The apps didn't win by moving things better — they won by removing coordination. Why that certainty stays trapped inside platforms, and what it takes to make it portable.
The apps didn't win by moving things better. They won by removing coordination.
Something changed over the last decade. Millions of people started buying rides, food, groceries and services through apps. It feels obvious now, but it wasn't inevitable.
Before ride-hailing and delivery apps, almost every transaction required coordination. You explained where you were. You described the landmarks. You took the phone call, negotiated the directions, and hoped the other person understood. A surprising amount of commerce was never really about the product — it was about coordination.
Then companies like Uber, Bolt and Glovo removed most of that work. Not by building better maps, and not by finding better drivers, but by building systems that let people transact with certainty. You open the app, and it already knows who you are, where you are, and where the transaction should end. The coordination simply disappears, and the transaction becomes effortless.
What's striking is that this convenience stops at the edge of the platform. The same person who can summon dinner in seconds inside a delivery app hits a completely different experience the moment they buy something on WhatsApp, Instagram or TikTok. The conversation always arrives at the same question — "where should I send it?" — and the coordination comes flooding back. Pins are exchanged. Landmarks are shared. Calls are made. Instructions are repeated. The transaction slows to a crawl.
Not because delivery is hard. Ride-hailing already proved delivery works. The problem is that the infrastructure that removed the coordination never became portable. Every platform built its own version and keeps it for itself. The certainty lives inside the app; outside it, commerce still runs by hand.

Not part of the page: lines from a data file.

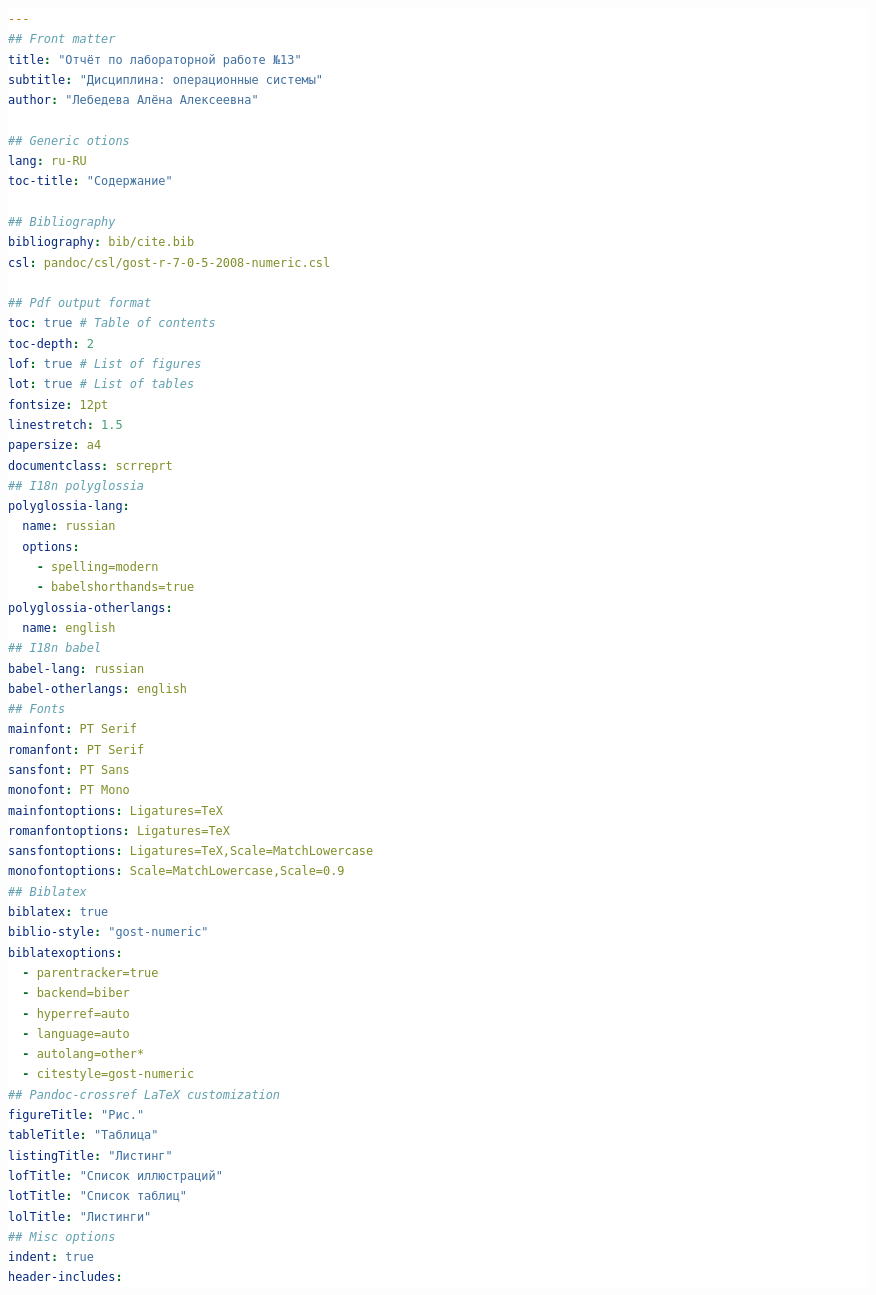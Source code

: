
 ```yaml
---
## Front matter
title: "Отчёт по лабораторной работе №13"
subtitle: "Дисциплина: операционные системы"
author: "Лебедева Алёна Алексеевна"

## Generic otions
lang: ru-RU
toc-title: "Содержание"

## Bibliography
bibliography: bib/cite.bib
csl: pandoc/csl/gost-r-7-0-5-2008-numeric.csl

## Pdf output format
toc: true # Table of contents
toc-depth: 2
lof: true # List of figures
lot: true # List of tables
fontsize: 12pt
linestretch: 1.5
papersize: a4
documentclass: scrreprt
## I18n polyglossia
polyglossia-lang:
  name: russian
  options:
	- spelling=modern
	- babelshorthands=true
polyglossia-otherlangs:
  name: english
## I18n babel
babel-lang: russian
babel-otherlangs: english
## Fonts
mainfont: PT Serif
romanfont: PT Serif
sansfont: PT Sans
monofont: PT Mono
mainfontoptions: Ligatures=TeX
romanfontoptions: Ligatures=TeX
sansfontoptions: Ligatures=TeX,Scale=MatchLowercase
monofontoptions: Scale=MatchLowercase,Scale=0.9
## Biblatex
biblatex: true
biblio-style: "gost-numeric"
biblatexoptions:
  - parentracker=true
  - backend=biber
  - hyperref=auto
  - language=auto
  - autolang=other*
  - citestyle=gost-numeric
## Pandoc-crossref LaTeX customization
figureTitle: "Рис."
tableTitle: "Таблица"
listingTitle: "Листинг"
lofTitle: "Список иллюстраций"
lotTitle: "Список таблиц"
lolTitle: "Листинги"
## Misc options
indent: true
header-includes:
```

This matters more every year, because commerce keeps moving into conversations. More products are discovered on Instagram. More businesses run on WhatsApp. More transactions begin in a DM than in a marketplace. Yet the infrastructure beneath those transactions hasn't kept pace. We have portable identities for communication. We have portable identities for payment. We still have no portable identity for delivery.
So the next phase of commerce may not be about moving more parcels. It may be about removing more coordination — making a transaction outside a marketplace feel as effortless as one inside it. That takes a piece of infrastructure the apps never had to share: a delivery identity that travels with the person, carrying who they are and where things should go, into any chat, on any platform. The companies that win the next decade will be the ones that make certainty portable.